Versicherungsrecht, Privatversicherungsrecht


Beantwortet von

Rechtsanwalt Jens Jeromin



Sehr geehrte Damen und Herren,

wir haben folgendes Problem:

Am 31.05.2004 hat unser damals 17 jähriger Sohn eine Brandstiftung (Papiercontainer wurden angezündet) begangen, die anschließende Gerichtsverhandlung am 12.11.2004 ergab folgendes Urteil:

3 Jahre Bewährungsstrafe

Die Haftpflichtversicherung des Geschädigten hat sich an unseren Sohn gewandt, mit der Bitte, den Schaden in Höhe von 1962 Euro seiner, bzw. unserer Haftpflichtversicherung zu melden.
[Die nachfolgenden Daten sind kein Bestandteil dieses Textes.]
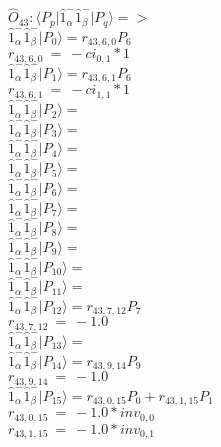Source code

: \documentclass[14pt]{article}
\begin{document}
    $\hat{O}_{43}:  \langle{P_p}\vert \hat{1}_{\alpha}^{-}\hat{1}_{\beta}^{-} \vert{P_q}\rangle => $ \\ 
    $ \hat{1}_{\alpha}^{-}\hat{1}_{\beta}^{-} \vert{P_{0}}\rangle = {r}_{43,6,0}P_{6} $ \\ 
    ${r}_{43,6,0}\ =\ -{ci}_{0,1}*1 $ \\ 
    $ \hat{1}_{\alpha}^{-}\hat{1}_{\beta}^{-} \vert{P_{1}}\rangle = {r}_{43,6,1}P_{6} $ \\ 
    ${r}_{43,6,1}\ =\ -{ci}_{1,1}*1 $ \\ 
    $ \hat{1}_{\alpha}^{-}\hat{1}_{\beta}^{-} \vert{P_{2}}\rangle =  $ \\ 
    $ \hat{1}_{\alpha}^{-}\hat{1}_{\beta}^{-} \vert{P_{3}}\rangle =  $ \\ 
    $ \hat{1}_{\alpha}^{-}\hat{1}_{\beta}^{-} \vert{P_{4}}\rangle =  $ \\ 
    $ \hat{1}_{\alpha}^{-}\hat{1}_{\beta}^{-} \vert{P_{5}}\rangle =  $ \\ 
    $ \hat{1}_{\alpha}^{-}\hat{1}_{\beta}^{-} \vert{P_{6}}\rangle =  $ \\ 
    $ \hat{1}_{\alpha}^{-}\hat{1}_{\beta}^{-} \vert{P_{7}}\rangle =  $ \\ 
    $ \hat{1}_{\alpha}^{-}\hat{1}_{\beta}^{-} \vert{P_{8}}\rangle =  $ \\ 
    $ \hat{1}_{\alpha}^{-}\hat{1}_{\beta}^{-} \vert{P_{9}}\rangle =  $ \\ 
    $ \hat{1}_{\alpha}^{-}\hat{1}_{\beta}^{-} \vert{P_{10}}\rangle =  $ \\ 
    $ \hat{1}_{\alpha}^{-}\hat{1}_{\beta}^{-} \vert{P_{11}}\rangle =  $ \\ 
    $ \hat{1}_{\alpha}^{-}\hat{1}_{\beta}^{-} \vert{P_{12}}\rangle = {r}_{43,7,12}P_{7} $ \\ 
    ${r}_{43,7,12}\ =\ -1.0 $ \\ 
    $ \hat{1}_{\alpha}^{-}\hat{1}_{\beta}^{-} \vert{P_{13}}\rangle =  $ \\ 
    $ \hat{1}_{\alpha}^{-}\hat{1}_{\beta}^{-} \vert{P_{14}}\rangle = {r}_{43,9,14}P_{9} $ \\ 
    ${r}_{43,9,14}\ =\ -1.0 $ \\ 
    $ \hat{1}_{\alpha}^{-}\hat{1}_{\beta}^{-} \vert{P_{15}}\rangle = {r}_{43,0,15}P_{0}+{r}_{43,1,15}P_{1} $ \\ 
    ${r}_{43,0,15}\ =\ -1.0*{inv}_{0,0} $ \\ 
    ${r}_{43,1,15}\ =\ -1.0*{inv}_{0,1} $ \\ 
    
\end{document}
Die Versicherung lehnte eine Kostenübernahme im Februar 2005 ab, mit der Begründung, dass der Schaden vorsätzlich herbeigeführt wurde, so dass die Kosten von uns als Eltern übernommen wurden.

Im September 2006 beging unser Sohn eine Wiederholungstat, d.h. er zündete mehrere Papiercontainer an und es enstand erheblicher Sachschaden.
Er stellte sich der Polizei und wurde daraufhin in die JVA eingeliefert, wo er bis zur zweiten Verhandlung am 15.02.2007 verblieb.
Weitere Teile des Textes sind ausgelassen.